Contexto Institucional e Histórico da Investigação
A apuração do caso revelou que, em outubro de 2015, o sargento da Polícia Militar confundiu o macaco hidráulico carregado por Jorge Lucas Paes com uma arma durante o patrulhamento do 41º Batalhão de Polícia Militar (BPM) na região da Pavuna, resultando em disparos que atingiram os jovens pelas costas, matando-os no local. A Polícia Civil conduziu investigação rigorosa, incluindo a reprodução simulada realizada em dezembro de 2015 para recriar a dinâmica dos disparos, com apoio do Batalhão de Choque na cena do crime.
O s antecedentes do caso incluem manifestações de moradores durante o enterro de Tiago Guimarães Dingo e a designação da Defensoria Pública do Rio como assistente de acusação, assumindo representação legal da família do jovem falecido para garantir os direitos processuais e a busca pela responsabilização criminal.
O policial responde pela morte de dois jovens baleados pelas costas durante um patrulhamento da Pavuna em outubro de 2015, com réplica da arma considerada uma confusão com um equipamento hidráulico.

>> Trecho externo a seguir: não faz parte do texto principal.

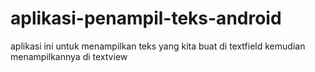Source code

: # aplikasi-penampil-teks-android
aplikasi ini untuk menampilkan teks yang kita buat di textfield kemudian menampilkannya di textview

Repercussão Jurídica e Próximos Desdobramentos
A Defensoria Pública do Rio manifestou-se formalmente sobre o adiamento, ressaltando a necessidade de rigor na apuração e defendendo a transparência do processo para garantir que a justiça seja efetivamente servida à família de Tiago Guimarães Dingo.
O novo prazo estabelecido para o julgamento permitirá maior tempo à defesa e ao Ministério Público para analisar as evidências técnicas, incluindo laudos periciais e testemunhos, enquanto o Tribunal Militar competente aguarda a retomada dos trabalhos com garantia de imparcialidade.